In the US, the money market is a subsection of the fixed income market. A bond is one type of fixed income security. The difference between the money market and the bond market is that the money market specializes in very short-term debt securities (debt that matures in less than one year). Money market investments are also called cash investments because of their short maturities. Money market securities are essentially IOUs issued by governments, financial institutions and large corporations of top credit ratings. These instruments are very liquid and considered extraordinarily safe. Because they are extremely conservative, money market securities offer significantly lower return than most other securities.
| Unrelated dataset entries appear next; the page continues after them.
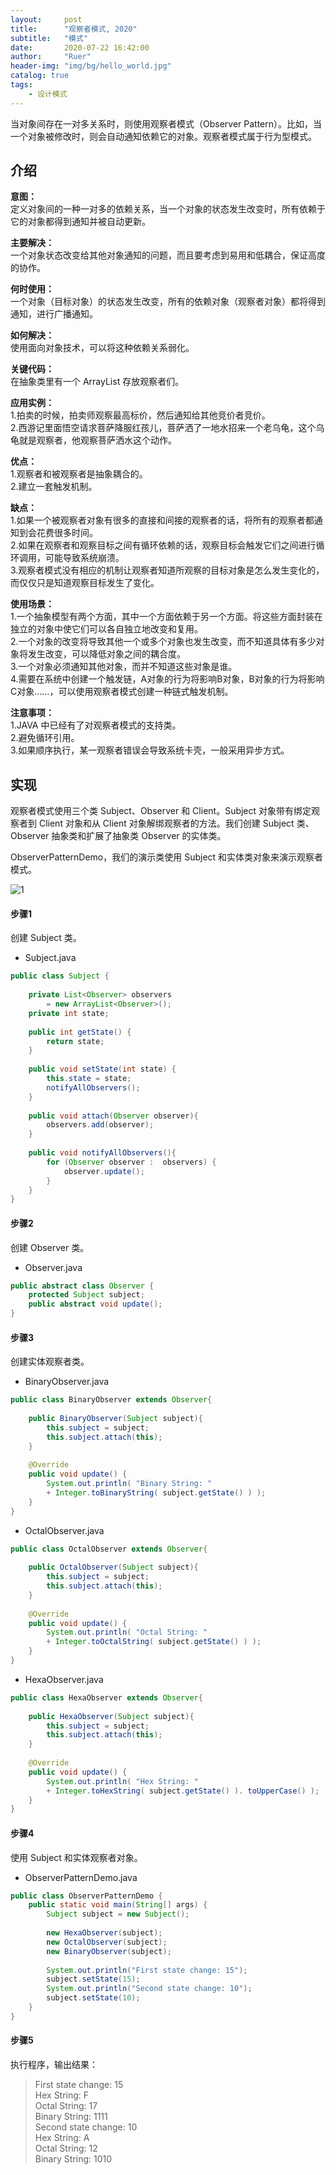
 ```yaml
---
layout:     post
title:      "观察者模式, 2020"
subtitle:   "模式"
date:       2020-07-22 16:42:00
author:     "Ruer"
header-img: "img/bg/hello_world.jpg"
catalog: true
tags:
    - 设计模式
---
```


当对象间存在一对多关系时，则使用观察者模式（Observer Pattern）。比如，当一个对象被修改时，则会自动通知依赖它的对象。观察者模式属于行为型模式。

## 介绍

<b>意图：</b>  
定义对象间的一种一对多的依赖关系，当一个对象的状态发生改变时，所有依赖于它的对象都得到通知并被自动更新。  

<b>主要解决：</b>  
一个对象状态改变给其他对象通知的问题，而且要考虑到易用和低耦合，保证高度的协作。  

<b>何时使用：</b>  
一个对象（目标对象）的状态发生改变，所有的依赖对象（观察者对象）都将得到通知，进行广播通知。  

<b>如何解决：</b>  
使用面向对象技术，可以将这种依赖关系弱化。  

<b>关键代码：</b>  
在抽象类里有一个 ArrayList 存放观察者们。  

<b>应用实例：</b>  
1.拍卖的时候，拍卖师观察最高标价，然后通知给其他竞价者竞价。  
2.西游记里面悟空请求菩萨降服红孩儿，菩萨洒了一地水招来一个老乌龟，这个乌龟就是观察者，他观察菩萨洒水这个动作。  

<b>优点：</b>  
1.观察者和被观察者是抽象耦合的。  
2.建立一套触发机制。  

<b>缺点：</b>  
1.如果一个被观察者对象有很多的直接和间接的观察者的话，将所有的观察者都通知到会花费很多时间。  
2.如果在观察者和观察目标之间有循环依赖的话，观察目标会触发它们之间进行循环调用，可能导致系统崩溃。  
3.观察者模式没有相应的机制让观察者知道所观察的目标对象是怎么发生变化的，而仅仅只是知道观察目标发生了变化。  

<b>使用场景：</b>  
1.一个抽象模型有两个方面，其中一个方面依赖于另一个方面。将这些方面封装在独立的对象中使它们可以各自独立地改变和复用。  
2.一个对象的改变将导致其他一个或多个对象也发生改变，而不知道具体有多少对象将发生改变，可以降低对象之间的耦合度。  
3.一个对象必须通知其他对象，而并不知道这些对象是谁。  
4.需要在系统中创建一个触发链，A对象的行为将影响B对象，B对象的行为将影响C对象……，可以使用观察者模式创建一种链式触发机制。  

<b>注意事项：</b>  
1.JAVA 中已经有了对观察者模式的支持类。  
2.避免循环引用。  
3.如果顺序执行，某一观察者错误会导致系统卡壳，一般采用异步方式。  

## 实现

观察者模式使用三个类 Subject、Observer 和 Client。Subject 对象带有绑定观察者到 Client 对象和从 Client 对象解绑观察者的方法。我们创建 Subject 类、Observer 抽象类和扩展了抽象类 Observer 的实体类。

ObserverPatternDemo，我们的演示类使用 Subject 和实体类对象来演示观察者模式。

![1](/img/DesignPattern/观察者模式UML.png)

#### 步骤1

创建 Subject 类。

* Subject.java
```java
public class Subject {
   
    private List<Observer> observers 
        = new ArrayList<Observer>();
    private int state;
  
    public int getState() {
        return state;
    }
  
    public void setState(int state) {
        this.state = state;
        notifyAllObservers();
    }
  
    public void attach(Observer observer){
        observers.add(observer);      
    }
  
    public void notifyAllObservers(){
        for (Observer observer :  observers) {
            observer.update();
        }
    }  
}
```

#### 步骤2

创建 Observer 类。

* Observer.java
```java
public abstract class Observer {
    protected Subject subject;
    public abstract void update();
}
```

#### 步骤3

创建实体观察者类。

* BinaryObserver.java
```java
public class BinaryObserver extends Observer{
 
    public BinaryObserver(Subject subject){
        this.subject = subject;
        this.subject.attach(this);
    }
  
    @Override
    public void update() {
        System.out.println( "Binary String: " 
        + Integer.toBinaryString( subject.getState() ) ); 
    }
}
```

* OctalObserver.java
```java
public class OctalObserver extends Observer{
 
    public OctalObserver(Subject subject){
        this.subject = subject;
        this.subject.attach(this);
    }
  
    @Override
    public void update() {
        System.out.println( "Octal String: " 
        + Integer.toOctalString( subject.getState() ) ); 
    }
}
```

* HexaObserver.java
```java
public class HexaObserver extends Observer{
 
    public HexaObserver(Subject subject){
        this.subject = subject;
        this.subject.attach(this);
    }
  
    @Override
    public void update() {
        System.out.println( "Hex String: " 
        + Integer.toHexString( subject.getState() ). toUpperCase() ); 
    }
}
```

#### 步骤4

使用 Subject 和实体观察者对象。

* ObserverPatternDemo.java
```java
public class ObserverPatternDemo {
    public static void main(String[] args) {
        Subject subject = new Subject();
   
        new HexaObserver(subject);
        new OctalObserver(subject);
        new BinaryObserver(subject);
   
        System.out.println("First state change: 15");   
        subject.setState(15);
        System.out.println("Second state change: 10");  
        subject.setState(10);
    }
}
```

#### 步骤5

执行程序，输出结果：

> First state change: 15  
> Hex String: F  
> Octal String: 17  
> Binary String: 1111  
> Second state change: 10  
> Hex String: A  
> Octal String: 12  
> Binary String: 1010  
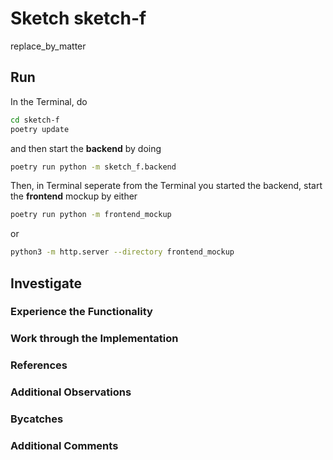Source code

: # Sketch sketch-f

replace_by_matter

## Run

In the Terminal, do

``` bash
cd sketch-f
poetry update
```

and then start the **backend** by doing

```bash
poetry run python -m sketch_f.backend
```

Then, in Terminal seperate from the Terminal you started the backend, start the **frontend** mockup by either

```bash
poetry run python -m frontend_mockup
```

or

```bash
python3 -m http.server --directory frontend_mockup
```


## Investigate

### Experience the Functionality

### Work through the Implementation

### References

### Additional Observations

### Bycatches

### Additional Comments
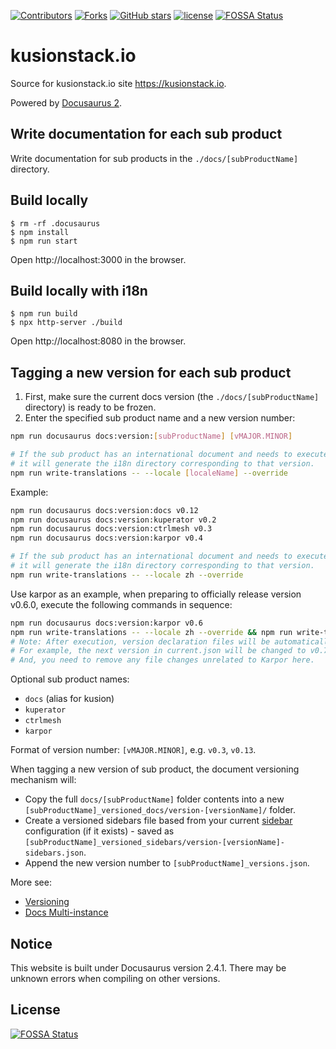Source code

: [![Contributors](https://img.shields.io/github/contributors/kusionstack/kusionstack.io.svg?style=for-the-badge)](https://github.com/kusionstack/kusionstack.io/graphs/contributors)
[![Forks](https://img.shields.io/github/forks/kusionstack/kusionstack.io.svg?style=for-the-badge)](https://github.com/kusionstack/kusionstack.io/network/members)
[![GitHub stars](https://img.shields.io/github/stars/kusionstack/kusionstack.io.svg?style=for-the-badge&label=Stars)](https://github.com/kusionstack/kusionstack.io/)
[![license](https://img.shields.io/github/license/kusionstack/kusionstack.io.svg?style=for-the-badge)](https://github.com/kusionstack/kusionstack.io)
[![FOSSA Status](https://app.fossa.com/api/projects/git%2Bgithub.com%2FKusionStack%2Fkusionstack.io.svg?type=shield)](https://app.fossa.com/projects/git%2Bgithub.com%2FKusionStack%2Fkusionstack.io?ref=badge_shield)

# kusionstack.io

Source for kusionstack.io site <https://kusionstack.io>.

Powered by [Docusaurus 2](https://docusaurus.io/).

## Write documentation for each sub product

Write documentation for sub products in the `./docs/[subProductName]` directory.

## Build locally

```shell
$ rm -rf .docusaurus
$ npm install
$ npm run start
```

Open http://localhost:3000 in the browser.

## Build locally with i18n

```shell
$ npm run build
$ npx http-server ./build
```

Open http://localhost:8080 in the browser.

## Tagging a new version for each sub product

1. First, make sure the current docs version (the `./docs/[subProductName]` directory) is ready to be frozen.
2. Enter the specified sub product name and a new version number:

```bash
npm run docusaurus docs:version:[subProductName] [vMAJOR.MINOR]

# If the sub product has an international document and needs to execute the command again, 
# it will generate the i18n directory corresponding to that version.
npm run write-translations -- --locale [localeName] --override
```

Example:

```bash
npm run docusaurus docs:version:docs v0.12
npm run docusaurus docs:version:kuperator v0.2
npm run docusaurus docs:version:ctrlmesh v0.3
npm run docusaurus docs:version:karpor v0.4

# If the sub product has an international document and needs to execute the command again, 
# it will generate the i18n directory corresponding to that version.
npm run write-translations -- --locale zh --override
```

Use karpor as an example, when preparing to officially release version v0.6.0, execute the following commands in sequence:
```bash
npm run docusaurus docs:version:karpor v0.6
npm run write-translations -- --locale zh --override && npm run write-translations -- --locale en --override
# Note: After execution, version declaration files will be automatically updated.
# For example, the next version in current.json will be changed to v0.7.0.
# And, you need to remove any file changes unrelated to Karpor here.
```

Optional sub product names:

-   `docs` (alias for kusion)
-   `kuperator`
-   `ctrlmesh`
-   `karpor`

Format of version number: `[vMAJOR.MINOR]`, e.g. `v0.3`, `v0.13`.

When tagging a new version of sub product, the document versioning mechanism will:

-   Copy the full `docs/[subProductName]` folder contents into a new `[subProductName]_versioned_docs/version-[versionName]/` folder.
-   Create a versioned sidebars file based from your current [sidebar](docs-introduction.mdx#sidebar) configuration (if it exists) - saved as `[subProductName]_versioned_sidebars/version-[versionName]-sidebars.json`.
-   Append the new version number to `[subProductName]_versions.json`.

More see:

-   [Versioning](https://docusaurus.io/docs/versioning)
-   [Docs Multi-instance](https://docusaurus.io/zh-CN/docs/2.x/docs-multi-instance#tagging-new-versions)

## Notice

This website is built under Docusaurus version 2.4.1. There may be unknown errors when compiling on other versions.


## License
[![FOSSA Status](https://app.fossa.com/api/projects/git%2Bgithub.com%2FKusionStack%2Fkusionstack.io.svg?type=large)](https://app.fossa.com/projects/git%2Bgithub.com%2FKusionStack%2Fkusionstack.io?ref=badge_large)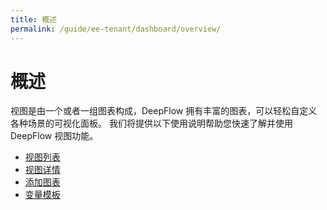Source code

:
```yaml
---
title: 概述
permalink: /guide/ee-tenant/dashboard/overview/
---
```


# 概述

视图是由一个或者一组图表构成，DeepFlow 拥有丰富的图表，可以轻松自定义各种场景的可视化面板。
我们将提供以下使用说明帮助您快速了解并使用 DeepFlow 视图功能。

- [视图列表](./list/)
- [视图详情](./use/)
- [添加图表](./add-panel/)
- [变量模板](./variable-template/)
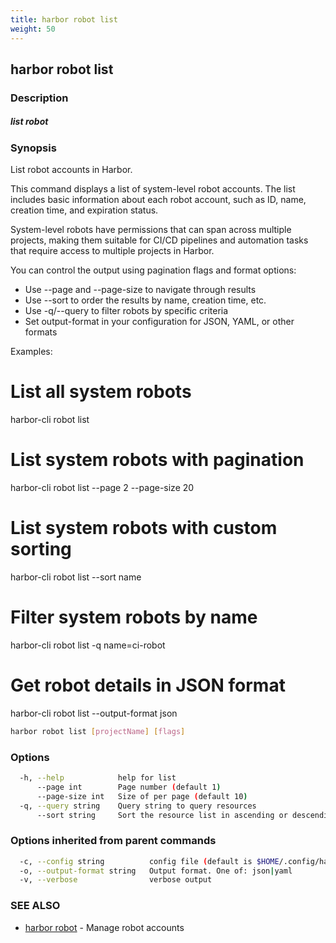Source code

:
 ```yaml
---
title: harbor robot list
weight: 50
---
```

## harbor robot list

### Description

##### list robot

### Synopsis

List robot accounts in Harbor.

This command displays a list of system-level robot accounts. The list includes basic
information about each robot account, such as ID, name, creation time, and
expiration status.

System-level robots have permissions that can span across multiple projects, making
them suitable for CI/CD pipelines and automation tasks that require access to 
multiple projects in Harbor.

You can control the output using pagination flags and format options:
- Use --page and --page-size to navigate through results
- Use --sort to order the results by name, creation time, etc.
- Use -q/--query to filter robots by specific criteria
- Set output-format in your configuration for JSON, YAML, or other formats

Examples:
  # List all system robots
  harbor-cli robot list

  # List system robots with pagination
  harbor-cli robot list --page 2 --page-size 20

  # List system robots with custom sorting
  harbor-cli robot list --sort name

  # Filter system robots by name
  harbor-cli robot list -q name=ci-robot

  # Get robot details in JSON format
  harbor-cli robot list --output-format json

```sh
harbor robot list [projectName] [flags]
```

### Options

```sh
  -h, --help            help for list
      --page int        Page number (default 1)
      --page-size int   Size of per page (default 10)
  -q, --query string    Query string to query resources
      --sort string     Sort the resource list in ascending or descending order
```

### Options inherited from parent commands

```sh
  -c, --config string          config file (default is $HOME/.config/harbor-cli/config.yaml)
  -o, --output-format string   Output format. One of: json|yaml
  -v, --verbose                verbose output
```

### SEE ALSO

* [harbor robot](harbor-robot.md)	 - Manage robot accounts

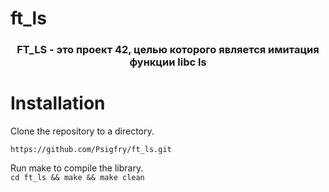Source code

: # ft_ls
<h3 align="center">FT_LS - это проект 42, целью которого является имитация функции libc ls</h3>

# Installation
Clone the repository to a directory.</br>
```
https://github.com/Psigfry/ft_ls.git
```
Run make to compile the library.</br>
```cd ft_ls && make && make clean```</br>
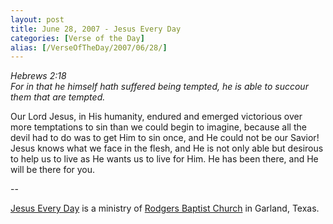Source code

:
 ```yaml
---
layout: post
title: June 28, 2007 - Jesus Every Day
categories: [Verse of the Day]
alias: [/VerseOfTheDay/2007/06/28/]
---
```


_Hebrews 2:18  
For in that he himself hath suffered being tempted, he is able to
succour them that are tempted._

Our Lord Jesus, in His humanity, endured and emerged victorious
over more temptations to sin than we could begin to imagine, because
all the devil had to do was to get Him to sin once, and He could not
be our Savior! Jesus knows what we face in the flesh, and He is not
only able but desirous to help us to live as He wants us to live for
Him. He has been there, and He will be there for you.

 --

<a href=http://jesuseveryday.net>Jesus Every Day</a> is a ministry of <a href=http://rodgersbaptist.net>Rodgers Baptist Church</a> in Garland, Texas.
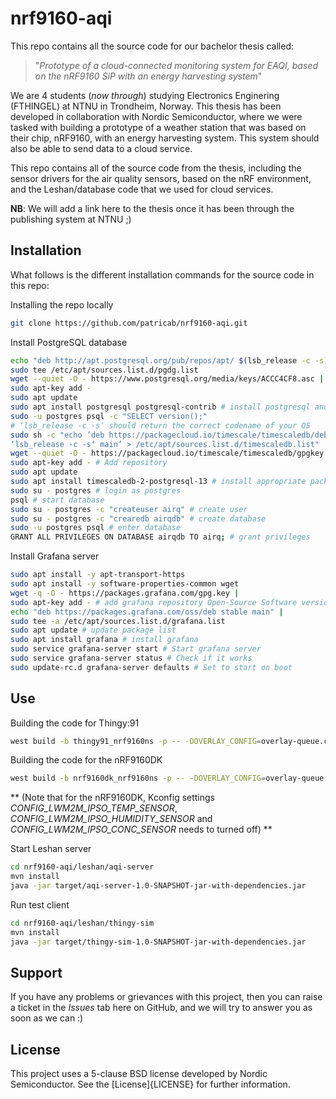 # nrf9160-aqi

This repo contains all the source code for our bachelor thesis called: 
>"_Prototype of a cloud-connected monitoring system for EAQI, based on the nRF9160 SiP with an energy harvesting system_"

We are 4 students (_now through_) studying Electronics Enginering (FTHINGEL) at NTNU in Trondheim, Norway. This thesis has been developed in collaboration with Nordic Semiconductor, where we were tasked with building a prototype of a weather station that was based on their chip, nRF9160, with an energy harvesting system. This system should also be able to send data to a cloud service.

This repo contains all of the source code from the thesis, including the sensor drivers for the air quality sensors, based on the nRF environment, and the Leshan/database code that we used for cloud services.

**NB**: We will add a link here to the thesis once it has been through the publishing system at NTNU ;)

## Installation

What follows is the different installation commands for the source code in this repo:

Installing the repo locally
```sh
git clone https://github.com/patricab/nrf9160-aqi.git
```

Install PostgreSQL database
```sh
echo "deb http://apt.postgresql.org/pub/repos/apt/ $(lsb_release -c -s)-pgdg main" |
sudo tee /etc/apt/sources.list.d/pgdg.list
wget --quiet -O - https://www.postgresql.org/media/keys/ACCC4CF8.asc |
sudo apt-key add -
sudo apt update
sudo apt install postgresql postgresql-contrib # install postgresql and extensions
sudo -u postgres psql -c "SELECT version();"
# ‘lsb_release -c -s‘ should return the correct codename of your OS
sudo sh -c "echo ’deb https://packagecloud.io/timescale/timescaledb/debian/
‘lsb_release -c -s‘ main’ > /etc/apt/sources.list.d/timescaledb.list"
wget --quiet -O - https://packagecloud.io/timescale/timescaledb/gpgkey |
sudo apt-key add - # Add repository
sudo apt update
sudo apt install timescaledb-2-postgresql-13 # install appropriate package
sudo su - postgres # login as postgres
psql # start database
sudo su - postgres -c "createuser airq" # create user
sudo su - postgres -c "crearedb airqdb" # create database
sudo -u postgres psql # enter database
GRANT ALL PRIVILEGES ON DATABASE airqdb TO airq; # grant privileges
```

Install Grafana server
```sh
sudo apt install -y apt-transport-https
sudo apt install -y software-properties-common wget
wget -q -O - https://packages.grafana.com/gpg.key |
sudo apt-key add - # add grafana repository Open-Source Software version
echo "deb https://packages.grafana.com/oss/deb stable main" |
sudo tee -a /etc/apt/sources.list.d/grafana.list
sudo apt update # update package list
sudo apt install grafana # install grafana
sudo service grafana-server start # Start grafana server
sudo service grafana-server status # Check if it works
sudo update-rc.d grafana-server defaults # Set to start on boot

```

## Use

Building the code for Thingy:91
```sh
west build -b thingy91_nrf9160ns -p -- -DOVERLAY_CONFIG=overlay-queue.conf
```

Building the code for the nRF9160DK
```sh
west build -b nrf9160dk_nrf9160ns -p -- -DOVERLAY_CONFIG=overlay-queue.conf
```
** (Note that for the nRF9160DK, Kconfig settings _CONFIG_LWM2M_IPSO_TEMP_SENSOR_, _CONFIG_LWM2M_IPSO_HUMIDITY_SENSOR_ and _CONFIG_LWM2M_IPSO_CONC_SENSOR_ needs to turned off) **

Start Leshan server
```sh
cd nrf9160-aqi/leshan/aqi-server
mvn install
java -jar target/aqi-server-1.0-SNAPSHOT-jar-with-dependencies.jar
```

Run test client
```sh
cd nrf9160-aqi/leshan/thingy-sim
mvn install
java -jar target/thingy-sim-1.0-SNAPSHOT-jar-with-dependencies.jar
```

## Support
If you have any problems or grievances with this project, then you can raise a ticket in the _Issues_ tab here on GitHub, and we will try to answer you as soon as we can :)

## License
This project uses a 5-clause BSD license developed by Nordic Semiconductor. See the [License]{LICENSE} for further information.

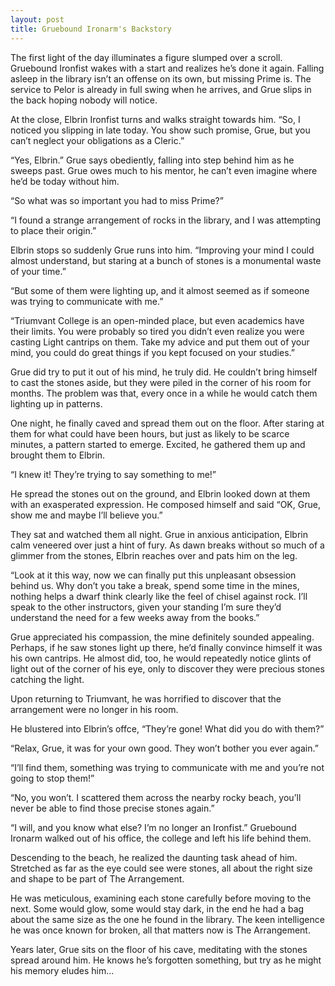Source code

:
 ```yaml
---
layout: post
title: Gruebound Ironarm's Backstory
---
```


The first light of the day illuminates a figure slumped over a
scroll. Gruebound Ironfist wakes with a start and realizes he’s done
it again. Falling asleep in the library isn’t an offense on its own,
but missing Prime is. The service to Pelor is already in full swing
when he arrives, and Grue slips in the back hoping nobody will notice.

At the close, Elbrin Ironfist turns and walks straight towards
him. “So, I noticed you slipping in late today. You show such promise,
Grue, but you can’t neglect your obligations as a Cleric.”

“Yes, Elbrin.” Grue says obediently, falling into step behind him as
he sweeps past. Grue owes much to his mentor, he can’t even imagine
where he’d be today without him.

“So what was so important you had to miss Prime?”

“I found a strange arrangement of rocks in the library, and I was
attempting to place their origin.”


Elbrin stops so suddenly Grue runs into him. “Improving your mind I
could almost understand, but staring at a bunch of stones is a
monumental waste of your time.”

“But some of them were lighting up, and it almost seemed as if someone
was trying to communicate with me.”

“Triumvant College is an open-minded place, but even academics have
their limits. You were probably so tired you didn’t even realize you
were casting Light cantrips on them. Take my advice and put them out
of your mind, you could do great things if you kept focused on your
studies.”

Grue did try to put it out of his mind, he truly did. He couldn’t
bring himself to cast the stones aside, but they were piled in the
corner of his room for months. The problem was that, every once in a
while he would catch them lighting up in patterns.

One night, he finally caved and spread them out on the floor. After
staring at them for what could have been hours, but just as likely to
be scarce minutes, a pattern started to emerge. Excited, he gathered
them up and brought them to Elbrin.

“I knew it! They’re trying to say something to me!”

He spread the stones out on the ground, and Elbrin looked down at them
with an exasperated expression. He composed himself and said “OK,
Grue, show me and maybe I’ll believe you.”

They sat and watched them all night. Grue in anxious anticipation,
Elbrin calm veneered over just a hint of fury. As dawn breaks without
so much of a glimmer from the stones, Elbrin reaches over and pats him
on the leg.

“Look at it this way, now we can finally put this unpleasant obsession
behind us. Why don’t you take a break, spend some time in the mines,
nothing helps a dwarf think clearly like the feel of chisel against
rock. I’ll speak to the other instructors, given your standing I’m
sure they’d understand the need for a few weeks away from the books.”

Grue appreciated his compassion, the mine definitely sounded
appealing. Perhaps, if he saw stones light up there, he’d finally
convince himself it was his own cantrips. He almost did, too, he would
repeatedly notice glints of light out of the corner of his eye, only
to discover they were precious stones catching the light.

Upon returning to Triumvant, he was horrified to discover that the
arrangement were no longer in his room.

He blustered into Elbrin’s offce, “They’re gone! What did you do with
them?”

“Relax, Grue, it was for your own good. They won’t bother you ever
again.”

“I’ll find them, something was trying to communicate with me and
you’re not going to stop them!”

“No, you won’t. I scattered them across the nearby rocky beach, you’ll
never be able to find those precise stones again.”

“I will, and you know what else? I’m no longer an Ironfist.” Gruebound
Ironarm walked out of his office, the college and left his life behind
them.

Descending to the beach, he realized the daunting task ahead of
him. Stretched as far as the eye could see were stones, all about the
right size and shape to be part of The Arrangement.

He was meticulous, examining each stone carefully before moving to the
next. Some would glow, some would stay dark, in the end he had a bag
about the same size as the one he found in the library. The keen
intelligence he was once known for broken, all that matters now is The
Arrangement.

Years later, Grue sits on the floor of his cave, meditating with the
stones spread around him. He knows he’s forgotten something, but try
as he might his memory eludes him...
One of the main differences between the money market and the stock market is that most money market securities trade in very high denominations. This limits the access of the individual investor. Furthermore, the money market is a dealer market, which means that firms buy and sell securities in their own accounts, at their own risk. Compare this to the stock market where a broker receives commission to acts as an agent, while the investor takes the risk of holding the stock. Another characteristic of a dealer market is the lack of a central trading floor or exchange. Deals are transacted over the phone or through electronic systems.  Individuals gain access to the money market through money market mutual funds, or sometimes through money market bank account. These accounts and funds pool together the assets of hundreds of thousands of investors in order to buy the money market securities on their behalf. However, some money market instruments, such as treasury bills, may be purchased directly from the Treasury in denominations of $10,000 or larger. Alternatively, they can be acquired through other large financial institutions with direct access to these markets.

There are different instruments in the money market, offering different returns and different risks. The desire of major corporations to avoid banks as much as possible has led to the widespread popularity of commercial paper. Commercial paper is an unsecured, short-term loan issued by a corporation, typically for financing accounts receivables and inventories. It is usually issued at a discount, reflecting current market interest rates. Maturities on commercial paper are usually no longer than 9 months, with maturities of 1-2 months being the average. For the most part, commercial paper is a very safe investment because the financial situation of a company can easily be predicted over a few months. Furthermore, typically only companies with high credit ratings and credit worthiness issue commercial paper. Over the past 4 decades, there have only been a handful of cases where corporations have defaulted on their commercial paper repayment. Commercial paper is usually issued with denominations of $100,000 or multiples thereof. Therefore, small investors can only invest in commercial paper indirectly through money market funds.  On December 23, 2005, commercial paper placed directly by GE Capital Corporation was 4.26% on 30-44 days and 4.56% on 266 to 270 days while the Fed funds rate target was 4.25% and the discount rate was 5.25% both effective since December 13, 2005.  Through the commercial paper market, GE has become the world’s biggest non-bank finance company.